A spot audit of one week showed that 16 referrals were required. A second computer was present only 20% of the time, however 15 referrals were completed within an hour of the meeting. This is a win for early referrals and early discharge planning.

GO Diagram 1

Solution 2: Patient-centred welcome film

This has yet to be evaluated as the solution is still in development. A repeat of the patient- reported experience measure, the Australian Modified Client-Centred Rehabilitation Questionnaire will be the primary measure. By addressing rehabilitation expectations, highlighted as the major concern from patients from our service, it is hypothesised that this solution will have the highest impact on patient-experience. Evaluation will also include patient interviews and evaluation will start as soon as the solution is rolled out.

Solution 4: GRC orientation and education program

Repeat of a solution-specific staff survey and the patient reported-experience measure will be used for evaluation three months post-implementation.
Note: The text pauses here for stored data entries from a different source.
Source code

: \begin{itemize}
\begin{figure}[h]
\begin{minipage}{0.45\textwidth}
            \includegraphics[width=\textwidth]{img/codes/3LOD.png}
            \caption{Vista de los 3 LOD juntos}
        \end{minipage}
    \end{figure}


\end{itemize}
This solution is hypothesised to benefit communication with patients and carers, subsequently improving the coordination of discharge planning and patient’s understanding of rehabilitation.

Objectives

11% reduction in average length of stay for Reconditioning patients from 19 days to 17 days by August 2020.

This objective was achieved. For the financial year 2019-20, there was a 21% reduction to 15 days. Post- implementation of solutions showed a reduction to 13 days that remained below the target of 17 days.

GO average length of stay

Improve functional outcomes by an 11% increase in Functional Independence Measure motor score change for GRC patients from 17 to 19 points.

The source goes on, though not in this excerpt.